Data items
********

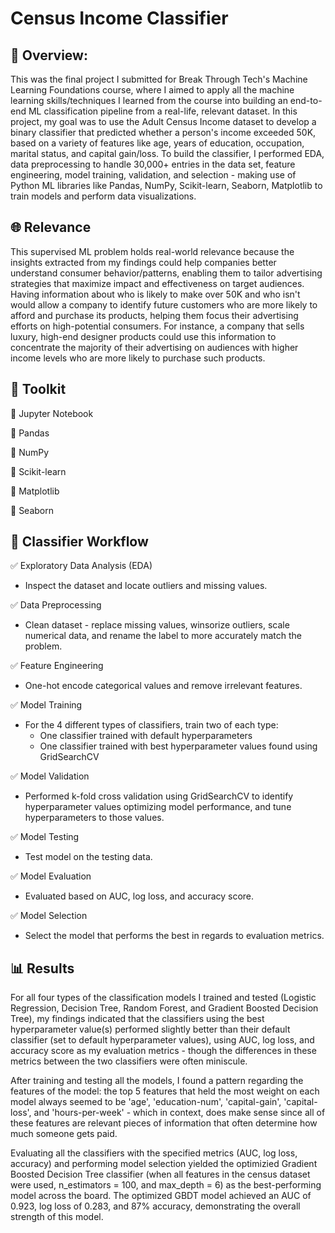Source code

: # Census Income Classifier

## 📑 Overview:
This was the final project I submitted for Break Through Tech's Machine Learning Foundations course, where I aimed to apply all the machine learning skills/techniques I learned from the course into building an end-to-end ML classification pipeline from a real-life, relevant dataset. In this project, my goal was to use the Adult Census Income dataset to develop a binary classifier that predicted whether a person's income exceeded 50K, based on a variety of features like age, years of education, occupation, marital status, and capital gain/loss. To build the classifier, I performed EDA, data preprocessing to handle 30,000+ entries in the data set, feature engineering, model training, validation, and selection - making use of Python ML libraries like Pandas, NumPy, Scikit-learn, Seaborn, Matplotlib to train models and perform data visualizations. 

## 🌐 Relevance 
This supervised ML problem holds real-world relevance because the insights extracted from my findings could help companies better understand consumer behavior/patterns, enabling them to tailor advertising strategies that maximize impact and effectiveness on target audiences. Having information about who is likely to make over 50K and who isn't would allow a company to identify future customers who are more likely to afford and purchase its products, helping them focus their advertising efforts on high-potential consumers. For instance, a company that sells luxury, high-end designer products could use this information to concentrate the majority of their advertising on audiences with higher income levels who are more likely to purchase such products.

## 🧰 Toolkit
🔧 Jupyter Notebook   

🔧 Pandas  

🔧 NumPy 

🔧 Scikit-learn   

🔧 Matplotlib  

🔧 Seaborn   

## 🧮 Classifier Workflow
✅ Exploratory Data Analysis (EDA)
  - Inspect the dataset and locate outliers and missing values.
       
✅ Data Preprocessing
  - Clean dataset - replace missing values, winsorize outliers, scale numerical data, and rename the label to more accurately match the problem.
    
✅ Feature Engineering
  - One-hot encode categorical values and remove irrelevant features.
    
✅ Model Training
  - For the 4 different types of classifiers, train two of each type:
    - One classifier trained with default hyperparameters
    - One classifier trained with best hyperparameter values found using GridSearchCV
      
✅ Model Validation
  - Performed k-fold cross validation using GridSearchCV to identify hyperparameter values optimizing model performance, and tune hyperparameters to those values.
       
✅ Model Testing
  - Test model on the testing data.
    
✅ Model Evaluation
  - Evaluated based on AUC, log loss, and accuracy score.
       
✅ Model Selection
  - Select the model that performs the best in regards to evaluation metrics.     

## 📊 Results 
For all four types of the classification models I trained and tested (Logistic Regression, Decision Tree, Random Forest, and Gradient Boosted Decision Tree), my findings indicated that the classifiers using the best hyperparameter value(s) performed slightly better than their default classifier (set to default hyperparameter values), using AUC, log loss, and accuracy score as my evaluation metrics - though the differences in these metrics between the two classifiers were often miniscule. 

After training and testing all the models, I found a pattern regarding the features of the model: the top 5 features that held the most weight on each model always seemed to be 'age', 'education-num', 'capital-gain', 'capital-loss', and 'hours-per-week' - which in context, does make sense since all of these features are relevant pieces of information that often determine how much someone gets paid. 

Evaluating all the classifiers with the specified metrics (AUC, log loss, accuracy) and performing model selection yielded the optimizied Gradient Boosted Decision Tree classifier (when all features in the census dataset were used, n_estimators = 100, and max_depth = 6) as the best-performing model across the board. The optimized GBDT model achieved an AUC of 0.923, log loss of 0.283, and 87% accuracy, demonstrating the overall strength of this model.
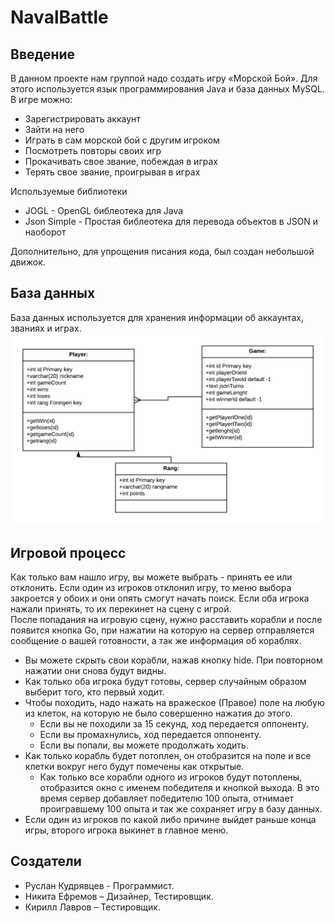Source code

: # NavalBattle

## Введение
В данном проекте нам группой надо создать игру «Морской Бой». Для этого используется язык программирования Java и база данных MySQL.
<br>
В игре можно:
* Зарегистрировать аккаунт
* Зайти на него
* Играть в сам морской бой с другим игроком
* Посмотреть повторы своих игр
* Прокачивать свое звание, побеждая в играх
* Терять свое звание, проигрывая в играх

Используемые библиотеки
* JOGL - OpenGL библеотека для Java
* Json Simple - Простая библеотека для перевода объектов в JSON и наоборот

Дополнительно, для упрощения писания кода, был создан небольшой движок.

## База данных
База данных используется для хранения информации об аккаунтах, званиях и играх.
![UML Schema](https://github.com/creperkiler2101/NavalBattle/blob/master/UMLSchema.png)

## Игровой процесс
Как только вам нашло игру, вы можете выбрать - принять ее или отклонить.
Если один из игроков отклонил игру, то меню выбора закроется у обоих и они опять смогут начать поиск.
Если оба игрока нажали принять, то их перекинет на сцену с игрой.
<br>
После попадания на игровую сцену, нужно расставить корабли и после появится кнопка Go, при нажатии на которую на сервер отправляется сообщение о вашей готовности, а так же информация об кораблях.
* Вы можете скрыть свои корабли, нажав кнопку hide. При повторном нажатии они снова будут видны.
* Как только оба игрока будут готовы, сервер случайным образом выберит того, кто первый ходит.
* Чтобы походить, надо нажать на вражеское (Правое) поле на любую из клеток, на которую не было совершенно нажатия до этого.
  * Если вы не походили за 15 секунд, ход передается оппоненту.
  * Если вы промахнулись, ход передается оппоненту.
  * Если вы попали, вы можете продолжать ходить.
* Как только корабль будет потоплен, он отобразится на поле и все клетки вокруг него будут помечены как открытые.
  * Как только все корабли одного из игроков будут потоплены, отобразится окно с именем победителя и кнопкой выхода.
В это время сервер добавляет победителю 100 опыта, отнимает проигравшему 100 опыта и так же сохраняет игру в базу данных.
* Если один из игроков по какой либо причине выйдет раньше конца игры, второго игрока выкинет в главное меню.

## Создатели
* Руслан Кудрявцев - Программист.
* Никита Ефремов – Дизайнер, Тестировщик.
* Кирилл Лавров – Тестировщик.
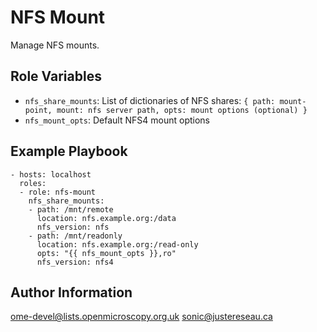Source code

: NFS Mount
=========

Manage NFS mounts.


Role Variables
--------------

- `nfs_share_mounts`: List of dictionaries of NFS shares: `{ path: mount-point, mount: nfs server path, opts: mount options (optional) }`
- `nfs_mount_opts`: Default NFS4 mount options


Example Playbook
----------------

    - hosts: localhost
      roles:
      - role: nfs-mount
        nfs_share_mounts:
        - path: /mnt/remote
          location: nfs.example.org:/data
          nfs_version: nfs
        - path: /mnt/readonly
          location: nfs.example.org:/read-only
          opts: "{{ nfs_mount_opts }},ro"
          nfs_version: nfs4


Author Information
------------------

ome-devel@lists.openmicroscopy.org.uk
sonic@justereseau.ca

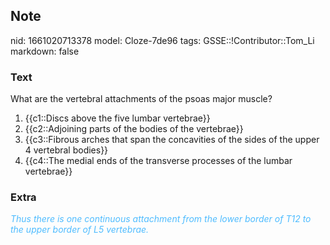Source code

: ## Note
nid: 1661020713378
model: Cloze-7de96
tags: GSSE::!Contributor::Tom_Li
markdown: false

### Text
What are the vertebral attachments of the psoas major muscle?

1) {{c1::Discs above the five lumbar vertebrae}}
2) {{c2::Adjoining parts of the bodies of the vertebrae}}
3) {{c3::Fibrous arches that span the concavities of the sides of the upper 4 vertebral bodies}}
4) {{c4::The medial ends of the transverse processes of the lumbar vertebrae}}

### Extra
<div>
  <i><font color="#4FBCFF">Thus there is one continuous attachment
  from the lower border of T12 to the upper border of L5
  vertebrae.</font></i>
</div>

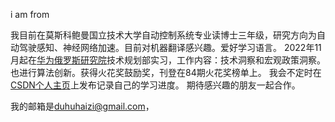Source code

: i am from

我目前在莫斯科鲍曼国立技术大学自动控制系统专业读博士三年级，研究方向为自动驾驶感知、神经网络加速。目前对机器翻译感兴趣。爱好学习语言。
2022年11月起在[华为俄罗斯研究院](https://career.huawei.ru/rri/)技术规划部实习，工作内容：技术洞察和宏观政策洞察。也进行算法创新。获得火花奖鼓励奖，刊登在84期火花奖榜单上。
我会不定时在[CSDN个人主页](https://blog.csdn.net/qq_45934039?spm=1011.2266.3001.5343)上发布记录自己的学习进度。
期待感兴趣的朋友一起合作。

我的邮箱是[duhuhaizi@gmail.com](duhuhaizi@gmail.com)，
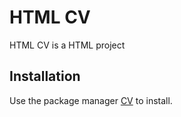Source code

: # HTML CV

HTML CV is a HTML project 

## Installation

Use the package manager [CV]([https://pip.pypa.io/en/stable/](https://github.com/L-silva-png/Projects/blob/main/HTML_CV.html)) to install.
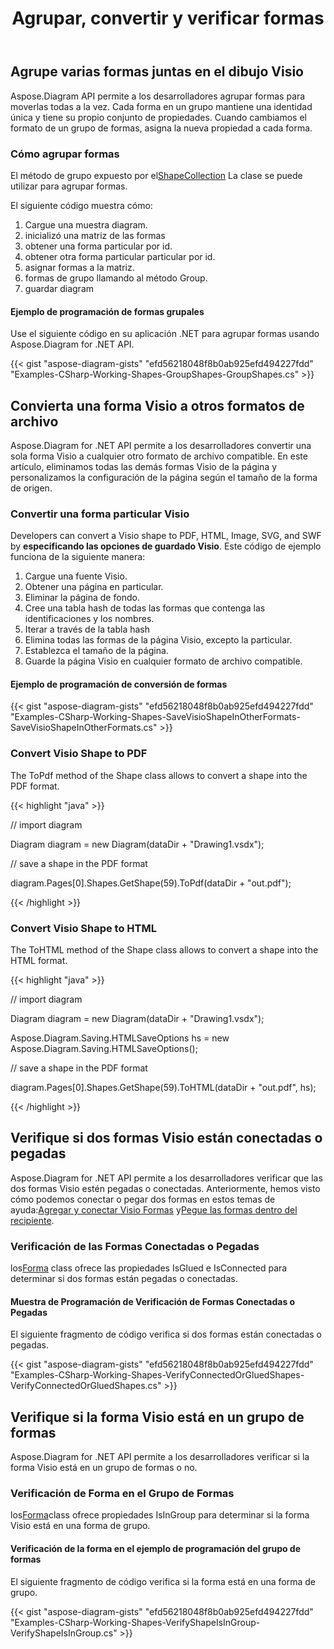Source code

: ﻿---
title: Agrupar, convertir y verificar formas
type: docs
weight: 80
url: /es/net/group-convert-and-verify-shapes/
description: Esta sección explica cómo agrupar formas con Aspose.Diagram.
---
## **Agrupe varias formas juntas en el dibujo Visio**
Aspose.Diagram API permite a los desarrolladores agrupar formas para moverlas todas a la vez. Cada forma en un grupo mantiene una identidad única y tiene su propio conjunto de propiedades. Cuando cambiamos el formato de un grupo de formas, asigna la nueva propiedad a cada forma.
### **Cómo agrupar formas**
 El método de grupo expuesto por el[ShapeCollection](http://www.aspose.com/api/net/diagram/aspose.diagram/shapecollection) La clase se puede utilizar para agrupar formas.

El siguiente código muestra cómo:

1. Cargue una muestra diagram.
1. inicializó una matriz de las formas
1. obtener una forma particular por id.
1. obtener otra forma particular particular por id.
1. asignar formas a la matriz.
1. formas de grupo llamando al método Group.
1. guardar diagram
#### **Ejemplo de programación de formas grupales**
Use el siguiente código en su aplicación .NET para agrupar formas usando Aspose.Diagram for .NET API.

{{< gist "aspose-diagram-gists" "efd56218048f8b0ab925efd494227fdd" "Examples-CSharp-Working-Shapes-GroupShapes-GroupShapes.cs" >}}
## **Convierta una forma Visio a otros formatos de archivo**
Aspose.Diagram for .NET API permite a los desarrolladores convertir una sola forma Visio a cualquier otro formato de archivo compatible. En este artículo, eliminamos todas las demás formas Visio de la página y personalizamos la configuración de la página según el tamaño de la forma de origen.
### **Convertir una forma particular Visio**
Developers can convert a Visio shape to PDF, HTML, Image, SVG, and SWF by **especificando las opciones de guardado Visio**.
Este código de ejemplo funciona de la siguiente manera:

1. Cargue una fuente Visio.
1. Obtener una página en particular.
1. Eliminar la página de fondo.
1. Cree una tabla hash de todas las formas que contenga las identificaciones y los nombres.
1. Iterar a través de la tabla hash
1. Elimina todas las formas de la página Visio, excepto la particular.
1. Establezca el tamaño de la página.
1. Guarde la página Visio en cualquier formato de archivo compatible.
#### **Ejemplo de programación de conversión de formas**
{{< gist "aspose-diagram-gists" "efd56218048f8b0ab925efd494227fdd" "Examples-CSharp-Working-Shapes-SaveVisioShapeInOtherFormats-SaveVisioShapeInOtherFormats.cs" >}}
### **Convert Visio Shape to PDF**
The ToPdf method of the Shape class allows to convert a shape into the PDF format.

{{< highlight "java" >}}

 // import diagram

Diagram diagram = new Diagram(dataDir + "Drawing1.vsdx");

// save a shape in the PDF format

diagram.Pages[0].Shapes.GetShape(59).ToPdf(dataDir + "out.pdf");

{{< /highlight >}}
### **Convert Visio Shape to HTML**
The ToHTML method of the Shape class allows to convert a shape into the HTML format.

{{< highlight "java" >}}

 // import diagram

Diagram diagram = new Diagram(dataDir + "Drawing1.vsdx");

Aspose.Diagram.Saving.HTMLSaveOptions hs = new Aspose.Diagram.Saving.HTMLSaveOptions();

// save a shape in the PDF format

diagram.Pages[0].Shapes.GetShape(59).ToHTML(dataDir + "out.pdf", hs);

{{< /highlight >}}
## **Verifique si dos formas Visio están conectadas o pegadas**
 Aspose.Diagram for .NET API permite a los desarrolladores verificar que las dos formas Visio estén pegadas o conectadas. Anteriormente, hemos visto cómo podemos conectar o pegar dos formas en estos temas de ayuda:[Agregar y conectar Visio Formas](https://docs.aspose.com/diagram/net/add-retrieve-copy-and-read-visio-shape-data/) y[Pegue las formas dentro del recipiente](/diagram/es/net/working-with-shapes-gluing/).
### **Verificación de las Formas Conectadas o Pegadas**
 los[Forma](http://www.aspose.com/api/net/diagram/aspose.diagram/shape) class ofrece las propiedades IsGlued e IsConnected para determinar si dos formas están pegadas o conectadas.
#### **Muestra de Programación de Verificación de Formas Conectadas o Pegadas**
El siguiente fragmento de código verifica si dos formas están conectadas o pegadas.

{{< gist "aspose-diagram-gists" "efd56218048f8b0ab925efd494227fdd" "Examples-CSharp-Working-Shapes-VerifyConnectedOrGluedShapes-VerifyConnectedOrGluedShapes.cs" >}}
## **Verifique si la forma Visio está en un grupo de formas**
Aspose.Diagram for .NET API permite a los desarrolladores verificar si la forma Visio está en un grupo de formas o no.
### **Verificación de Forma en el Grupo de Formas**
los[Forma](http://www.aspose.com/api/net/diagram/aspose.diagram/shape)class ofrece propiedades IsInGroup para determinar si la forma Visio está en una forma de grupo.
#### **Verificación de la forma en el ejemplo de programación del grupo de formas**
El siguiente fragmento de código verifica si la forma está en una forma de grupo.

{{< gist "aspose-diagram-gists" "efd56218048f8b0ab925efd494227fdd" "Examples-CSharp-Working-Shapes-VerifyShapeIsInGroup-VerifyShapeIsInGroup.cs" >}}
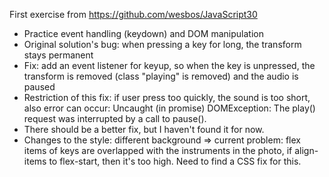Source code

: First exercise from https://github.com/wesbos/JavaScript30

- Practice event handling (keydown) and DOM manipulation
- Original solution's bug: when pressing a key for long, the transform stays permanent
- Fix: add an event listener for keyup, so when the key is unpressed, the transform is removed (class "playing" is removed) and the audio is paused
- Restriction of this fix: if user press too quickly, the sound is too short, also error can occur: Uncaught (in promise) DOMException: The play() request was interrupted by a call to pause().
- There should be a better fix, but I haven't found it for now.
- Changes to the style: different background => current problem: flex items of keys are overlapped with the instruments in the photo, if align-items to flex-start, then it's too high. Need to find a CSS fix for this.  
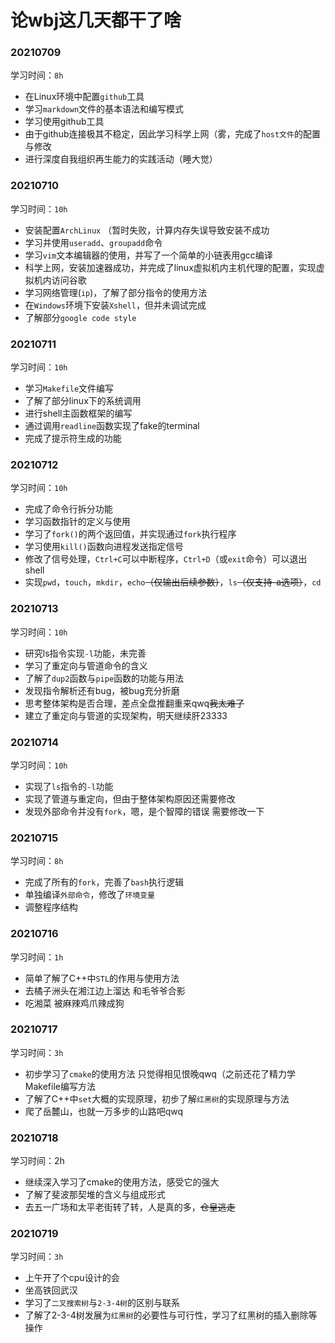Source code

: # 论wbj这几天都干了啥

### 20210709

学习时间：`8h`

- 在Linux环境中配置`github`工具
- 学习`markdown`文件的基本语法和编写模式
- 学习使用github工具
- 由于github连接极其不稳定，因此学习科学上网（雾，完成了`host文件`的配置与修改
- 进行深度自我组织再生能力的实践活动（睡大觉）


### 20210710

学习时间：`10h`

- 安装配置`ArchLinux`  （暂时失败，计算内存失误导致安装不成功
- 学习并使用`useradd`、`groupadd`命令
- 学习`vim`文本编辑器的使用，并写了一个简单的小链表用gcc编译
- 科学上网，安装加速器成功，并完成了linux虚拟机内主机代理的配置，实现虚拟机内访问谷歌
- 学习网络管理(`ip`)，了解了部分指令的使用方法
- 在`Windows`环境下安装`Xshell`，但并未调试完成
- 了解部分`google code style`


### 20210711

学习时间：`10h`

- 学习`Makefile`文件编写
- 了解了部分linux下的系统调用
- 进行shell主函数框架的编写
- 通过调用`readline`函数实现了fake的terminal
- 完成了提示符生成的功能


### 20210712

学习时间：`10h`

- 完成了命令行拆分功能
- 学习函数指针的定义与使用
- 学习了`fork()`的两个返回值，并实现通过`fork`执行程序
- 学习使用`kill()`函数向进程发送指定信号
- 修改了信号处理，`Ctrl+C`可以中断程序，`Ctrl+D`（或`exit`命令）可以退出shell
- 实现`pwd`，`touch`，`mkdir`，`echo`~~（仅输出后续参数）~~，`ls`~~（仅支持-a选项）~~，`cd`
  

### 20210713

学习时间：`10h`

- 研究ls指令实现`-l`功能，未完善
- 学习了重定向与管道命令的含义
- 了解了`dup2`函数与`pipe`函数的功能与用法
- 发现指令解析还有bug，被bug充分折磨
- 思考整体架构是否合理，差点全盘推翻重来qwq~~我太难了~~
- 建立了重定向与管道的实现架构，明天继续肝23333


### 20210714

学习时间：`10h`

- 实现了`ls`指令的`-l`功能
- 实现了管道与重定向，但由于整体架构原因还需要修改
- 发现外部命令并没有`fork`，嗯，是个智障的错误 需要修改一下


### 20210715

学习时间：`8h`

- 完成了所有的`fork`，完善了`bash`执行逻辑
- 单独编译`外部命令`，修改了`环境变量`
- 调整程序结构


### 20210716

学习时间：`1h`

- 简单了解了C++中`STL`的作用与使用方法
- 去橘子洲头在湘江边上溜达 和毛爷爷合影
- 吃湘菜 被麻辣鸡爪辣成狗


### 20210717

学习时间：`3h`

- 初步学习了`cmake`的使用方法 只觉得相见恨晚qwq（之前还花了精力学Makefile编写方法
- 了解了C++中`set`大概的实现原理，初步了解`红黑树`的实现原理与方法
- 爬了岳麓山，也就一万多步的山路吧qwq


### 20210718

学习时间：2h

- 继续深入学习了cmake的使用方法，感受它的强大
- 了解了斐波那契堆的含义与组成形式
- 去五一广场和太平老街转了转，人是真的多，~~仓皇逃走~~


### 20210719

学习时间：`3h`

- 上午开了个cpu设计的会
- 坐高铁回武汉
- 学习了`二叉搜索树`与`2-3-4树`的区别与联系
- 了解了2-3-4树发展为`红黑树`的必要性与可行性，学习了红黑树的插入删除等操作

********

TO DO. Look above for the line with "- path: /mnt/remote" and the line with "Aspose.Diagram API permite"; set down those two lines and all lines between them exactly, without pictures and without anything else.

SOLUTION TO THE EXERCISE.
        - path: /mnt/remote
          location: nfs.example.org:/data
          nfs_version: nfs
        - path: /mnt/readonly
          location: nfs.example.org:/read-only
          opts: "{{ nfs_mount_opts }},ro"
          nfs_version: nfs4


Author Information
------------------

ome-devel@lists.openmicroscopy.org.uk
sonic@justereseau.ca

Source code

: ## Note
nid: 1661020713378
model: Cloze-7de96
tags: GSSE::!Contributor::Tom_Li
markdown: false

### Text
What are the vertebral attachments of the psoas major muscle?

1) {{c1::Discs above the five lumbar vertebrae}}
2) {{c2::Adjoining parts of the bodies of the vertebrae}}
3) {{c3::Fibrous arches that span the concavities of the sides of the upper 4 vertebral bodies}}
4) {{c4::The medial ends of the transverse processes of the lumbar vertebrae}}

### Extra
<div>
  <i><font color="#4FBCFF">Thus there is one continuous attachment
  from the lower border of T12 to the upper border of L5
  vertebrae.</font></i>
</div>

Source code

: i am from

我目前在莫斯科鲍曼国立技术大学自动控制系统专业读博士三年级，研究方向为自动驾驶感知、神经网络加速。目前对机器翻译感兴趣。爱好学习语言。
2022年11月起在[华为俄罗斯研究院](https://career.huawei.ru/rri/)技术规划部实习，工作内容：技术洞察和宏观政策洞察。也进行算法创新。获得火花奖鼓励奖，刊登在84期火花奖榜单上。
我会不定时在[CSDN个人主页](https://blog.csdn.net/qq_45934039?spm=1011.2266.3001.5343)上发布记录自己的学习进度。
期待感兴趣的朋友一起合作。

我的邮箱是[duhuhaizi@gmail.com](duhuhaizi@gmail.com)，
Source code

: # HTML CV

HTML CV is a HTML project 

## Installation

Use the package manager [CV]([https://pip.pypa.io/en/stable/](https://github.com/L-silva-png/Projects/blob/main/HTML_CV.html)) to install.
Source code

: ﻿---
title: Agrupar, convertir y verificar formas
type: docs
weight: 80
url: /es/net/group-convert-and-verify-shapes/
description: Esta sección explica cómo agrupar formas con Aspose.Diagram.
---
## **Agrupe varias formas juntas en el dibujo Visio**
Aspose.Diagram API permite a los desarrolladores agrupar formas para moverlas todas a la vez. Cada forma en un grupo mantiene una identidad única y tiene su propio conjunto de propiedades. Cuando cambiamos el formato de un grupo de formas, asigna la nueva propiedad a cada forma.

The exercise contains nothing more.